Impacto en infraestructuras logísticas y bajas civiles confirmadas
La campaña de ataques cruzados ha alcanzado instalaciones de carácter económico y logístico de primer orden en ambos países. En la provincia de Moscú, un gran almacén perteneciente a la empresa de comercio electrónico Wildberries, situada en el pueblo de Kolédino a unos 45 kilómetros de la capital, resultó alcanzado e incendiado. Las instalaciones afectadas corresponden al centro de distribución más grande de la compañía en territorio ruso, con una superficie de 200.000 metros cuadrados.
Por su parte, el gobernador regional de Rostov, Yuri Sliusar, confirmó la muerte de tres personas y numerosos destrozos en infraestructuras residenciales tras el impacto de más de 150 drones y misiles ucranianos.
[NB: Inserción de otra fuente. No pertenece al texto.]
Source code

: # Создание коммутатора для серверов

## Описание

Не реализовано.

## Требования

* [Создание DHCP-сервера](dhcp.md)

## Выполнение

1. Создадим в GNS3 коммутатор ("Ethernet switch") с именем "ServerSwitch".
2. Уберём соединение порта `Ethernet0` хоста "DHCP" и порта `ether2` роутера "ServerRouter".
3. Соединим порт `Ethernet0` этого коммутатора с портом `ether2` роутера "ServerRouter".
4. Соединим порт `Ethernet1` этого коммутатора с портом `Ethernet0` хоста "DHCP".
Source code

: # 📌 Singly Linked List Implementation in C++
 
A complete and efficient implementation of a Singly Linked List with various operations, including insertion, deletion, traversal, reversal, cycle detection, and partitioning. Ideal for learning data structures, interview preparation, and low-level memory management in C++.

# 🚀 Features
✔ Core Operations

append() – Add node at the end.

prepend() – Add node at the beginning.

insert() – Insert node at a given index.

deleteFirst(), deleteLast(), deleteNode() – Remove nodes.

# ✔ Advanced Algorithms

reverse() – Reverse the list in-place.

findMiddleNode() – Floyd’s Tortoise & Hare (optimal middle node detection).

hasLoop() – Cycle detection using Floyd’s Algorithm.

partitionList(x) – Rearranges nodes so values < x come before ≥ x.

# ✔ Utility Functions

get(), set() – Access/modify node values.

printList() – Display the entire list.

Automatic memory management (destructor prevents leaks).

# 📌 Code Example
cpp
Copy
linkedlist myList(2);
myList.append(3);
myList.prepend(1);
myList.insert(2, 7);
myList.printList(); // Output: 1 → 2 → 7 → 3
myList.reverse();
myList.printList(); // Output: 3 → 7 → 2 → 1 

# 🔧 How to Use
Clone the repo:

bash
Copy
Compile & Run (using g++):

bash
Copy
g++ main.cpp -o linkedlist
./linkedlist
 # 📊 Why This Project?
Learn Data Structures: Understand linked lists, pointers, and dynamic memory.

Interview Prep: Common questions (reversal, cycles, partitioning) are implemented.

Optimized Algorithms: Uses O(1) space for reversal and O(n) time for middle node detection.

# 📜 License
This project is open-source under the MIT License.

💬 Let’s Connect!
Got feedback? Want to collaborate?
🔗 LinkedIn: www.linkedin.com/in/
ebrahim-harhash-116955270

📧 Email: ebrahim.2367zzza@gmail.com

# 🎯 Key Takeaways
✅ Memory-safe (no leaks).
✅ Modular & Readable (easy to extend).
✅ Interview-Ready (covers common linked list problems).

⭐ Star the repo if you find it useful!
Del mismo modo, en la ciudad rusa de Nizhnekamsk, ubicada en la república de Tartaristán, dos personas perdieron la vida y otras dos sufrieron heridas graves cuando un dron impactó contra un vehículo, según detalló el alcalde local, Radmir Beliáyev.
Ataques ucranianos a refinerías y la tensión en la central nuclear de Zaporiyia
Las Fuerzas Armadas de Ucrania concentraron gran parte de su estrategia en dañar la infraestructura de hidrocarburos que abastece al aparato militar ruso. Entre los blancos alcanzados figura la refinería de Nizhnekamsk y las instalaciones situadas en Slaviansk-na-Kubani, en el sur de Rusia. Esta última planta cuenta con una capacidad de procesamiento anual cercana a los 5,2 millones de toneladas de crudo, produciendo combustibles, nafta, fueloil y queroseno de aviación para el suministro de las tropas rusas.

La tensión se trasladó asimismo a las inmediaciones de la central nuclear de Zaporiyia, bajo control ruso. La agencia atómica de Rusia denunció un ataque ucraniano contra camiones cisterna que transportaban diésel hacia la planta. Dos militares murieron y un gran número de soldados rusos resultaron heridos, algunos de gravedad
, afirmó la autoridad rusa sobre el incidente registrado en el transcurso de las operaciones.
Reacciones políticas y daños en el patrimonio cultural de Kiev
Los daños materiales y humanos se extienden por los centros urbanos de ambos bandos. En Kiev, los bombardeos nocturnos destruyeron el emblemático mercado de libros al aire libre situado junto a la estación de metro de Pochaina.